The Audit Trail section carries an Orchestrated only badge: these settings apply when the agent runs under an orchestrator. Configure the following fields:

Field Description

Algorithm

The hash algorithm: Sha256, Sha3 256, or Blake2b 256.

Type

Where the platform stores records: memory (held in process memory and lost on restart, use for development), file (written to a file on disk), or postgres (written to a PostgreSQL database).

Audited stages

Which of the four stages (Sense, Reason, Actuate, Reflect) the platform records. Set each to Not set, Include, or Exclude.

Enable anchoring

Periodically snapshot the audit chain so a fixed reference point exists for later verification.

Enable redaction

Remove or mask sensitive values from recorded data before storage.
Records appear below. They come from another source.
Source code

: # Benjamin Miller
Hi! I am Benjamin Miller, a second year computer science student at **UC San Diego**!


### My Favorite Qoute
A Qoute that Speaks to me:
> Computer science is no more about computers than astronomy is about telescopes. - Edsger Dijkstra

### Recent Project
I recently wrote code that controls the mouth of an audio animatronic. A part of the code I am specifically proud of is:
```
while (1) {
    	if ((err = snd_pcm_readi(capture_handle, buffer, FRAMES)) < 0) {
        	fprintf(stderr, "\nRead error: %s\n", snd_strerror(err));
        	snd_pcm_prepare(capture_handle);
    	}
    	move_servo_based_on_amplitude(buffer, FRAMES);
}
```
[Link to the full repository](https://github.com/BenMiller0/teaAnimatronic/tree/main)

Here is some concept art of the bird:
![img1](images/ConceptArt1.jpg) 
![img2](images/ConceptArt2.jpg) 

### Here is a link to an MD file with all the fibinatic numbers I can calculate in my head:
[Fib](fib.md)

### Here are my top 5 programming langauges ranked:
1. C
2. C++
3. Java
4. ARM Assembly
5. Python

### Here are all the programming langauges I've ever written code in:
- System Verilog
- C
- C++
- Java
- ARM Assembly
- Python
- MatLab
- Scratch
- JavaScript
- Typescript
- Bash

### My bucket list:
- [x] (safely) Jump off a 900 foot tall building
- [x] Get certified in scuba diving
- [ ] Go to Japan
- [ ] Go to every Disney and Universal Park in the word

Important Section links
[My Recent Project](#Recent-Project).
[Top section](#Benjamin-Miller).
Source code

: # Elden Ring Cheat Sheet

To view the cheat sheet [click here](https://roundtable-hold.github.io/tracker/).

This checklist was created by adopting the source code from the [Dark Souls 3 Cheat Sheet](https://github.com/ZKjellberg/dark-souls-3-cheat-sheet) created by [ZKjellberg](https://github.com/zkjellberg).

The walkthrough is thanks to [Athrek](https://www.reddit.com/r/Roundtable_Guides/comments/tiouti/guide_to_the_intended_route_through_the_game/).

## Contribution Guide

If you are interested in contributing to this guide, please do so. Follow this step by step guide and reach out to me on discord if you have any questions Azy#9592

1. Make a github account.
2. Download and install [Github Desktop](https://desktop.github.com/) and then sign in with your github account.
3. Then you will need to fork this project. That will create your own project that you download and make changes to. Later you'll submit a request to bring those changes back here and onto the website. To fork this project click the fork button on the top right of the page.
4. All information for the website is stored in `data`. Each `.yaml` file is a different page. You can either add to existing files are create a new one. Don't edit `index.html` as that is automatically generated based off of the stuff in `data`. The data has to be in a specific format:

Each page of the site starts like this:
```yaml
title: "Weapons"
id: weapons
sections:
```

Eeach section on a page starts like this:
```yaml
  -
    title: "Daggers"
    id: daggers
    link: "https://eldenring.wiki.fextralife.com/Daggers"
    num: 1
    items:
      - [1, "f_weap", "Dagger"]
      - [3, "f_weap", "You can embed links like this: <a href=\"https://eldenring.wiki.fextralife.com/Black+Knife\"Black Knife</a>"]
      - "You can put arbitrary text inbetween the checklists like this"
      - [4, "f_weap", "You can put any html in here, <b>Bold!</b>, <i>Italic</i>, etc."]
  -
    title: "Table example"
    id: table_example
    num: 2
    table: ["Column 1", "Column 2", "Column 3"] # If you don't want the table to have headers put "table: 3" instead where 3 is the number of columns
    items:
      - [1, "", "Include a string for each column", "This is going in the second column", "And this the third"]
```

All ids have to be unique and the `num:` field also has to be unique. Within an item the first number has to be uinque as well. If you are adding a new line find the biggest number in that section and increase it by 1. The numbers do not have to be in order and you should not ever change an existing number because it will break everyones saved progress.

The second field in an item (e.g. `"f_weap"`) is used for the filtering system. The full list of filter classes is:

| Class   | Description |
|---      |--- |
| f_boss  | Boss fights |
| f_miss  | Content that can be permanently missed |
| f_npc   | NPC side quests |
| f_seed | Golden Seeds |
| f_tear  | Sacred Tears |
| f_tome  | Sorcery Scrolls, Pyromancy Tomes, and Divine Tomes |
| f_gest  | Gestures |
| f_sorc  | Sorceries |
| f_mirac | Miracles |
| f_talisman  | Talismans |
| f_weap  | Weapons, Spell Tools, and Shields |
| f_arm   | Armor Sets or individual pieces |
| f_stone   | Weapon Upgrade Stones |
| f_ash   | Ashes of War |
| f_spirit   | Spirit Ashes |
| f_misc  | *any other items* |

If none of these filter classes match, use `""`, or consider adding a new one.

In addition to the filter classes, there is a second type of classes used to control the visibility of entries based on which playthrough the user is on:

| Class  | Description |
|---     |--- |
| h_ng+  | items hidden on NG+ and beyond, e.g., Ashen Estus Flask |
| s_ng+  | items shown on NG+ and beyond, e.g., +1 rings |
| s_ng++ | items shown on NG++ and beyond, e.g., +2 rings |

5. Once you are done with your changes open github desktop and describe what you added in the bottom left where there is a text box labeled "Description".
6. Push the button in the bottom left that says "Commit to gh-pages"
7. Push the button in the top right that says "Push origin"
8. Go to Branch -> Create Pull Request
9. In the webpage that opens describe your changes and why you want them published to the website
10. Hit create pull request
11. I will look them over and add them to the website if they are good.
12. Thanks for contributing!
Currently, you configure the audit trail here, but there is no in-app surface to view recorded audit or decision data. The platform writes recorded data to the storage backend you configure (memory, file, or a Postgres database) for retrieval outside the HiveMQ Platform.

Termination

By default, an agent runs continuously, cycle after cycle, until you stop it. The Termination section lets you set conditions that stop it automatically. All fields are optional. If you do not set any conditions, the agent runs continuously.

Field Description

Maximum cycles

Stop after this many cycles.

Maximum errors

Stop after this many errors.

Maximum duration (ms)

Stop after this many milliseconds of run time.

Condition

Stop when this expression evaluates to true.

YAML Field Reference

The Agent Builder writes a YAML template. The fields below correspond to the sections above. The only required top-level fields are name, trigger, and stages. Everything else is optional.

Identity and Top-Level Fields

name: QualityMonitor      # Required. Shown in logs, dashboards, and alerts.
version: '1.0.0'          # Optional. Semantic version string.
description: |            # Optional. Shown in the Control Plane.
  Monitors production quality metrics and alerts on threshold violations.
role: Monitor             # Optional. Groups agents by function.
jobTitle: Quality Analyst # Optional. Shown in workforce views.

LLM Configuration

llm:
  provider: openrouter      # openrouter | anthropic | openai | ollama
  model: anthropic/claude-sonnet-4
  temperature: 0.2          # Lower = more predictable outputs.
  max_tokens: 1024          # Maximum output tokens per call.
  endpoint: https://...     # Optional. Override the provider's default endpoint.

# Or omit the model entirely for a fully deterministic agent:
llm: null

Audit Trail

audit:
  enabled: true
  algorithm: sha256         # sha256 | sha3-256 | blake2b-256
  anchor:
    enabled: true           # Periodic chain snapshots
    intervalCycles: 100     # Cycles between anchor points
  storage:
    type: postgres          # memory | file | postgres
    options:
      connectionString: ${AUDIT_DB_URL}  # Required for the postgres type

Termination

termination:
  maxCycles: 100            # Stop after 100 cycles
  maxErrors: 5              # Stop after 5 errors
  maxDurationMs: 86400000   # Stop after 24 hours
  condition: '...'          # Stop when this expression is true

For the connection, trigger, stage, and autonomy blocks, see the dedicated pages: Set Up Connections, Set a Trigger to Run an Agent Cycle, Sense Data, Reason on Data, Act on Data, Reflect on Agent Execution, and Set Human Oversight.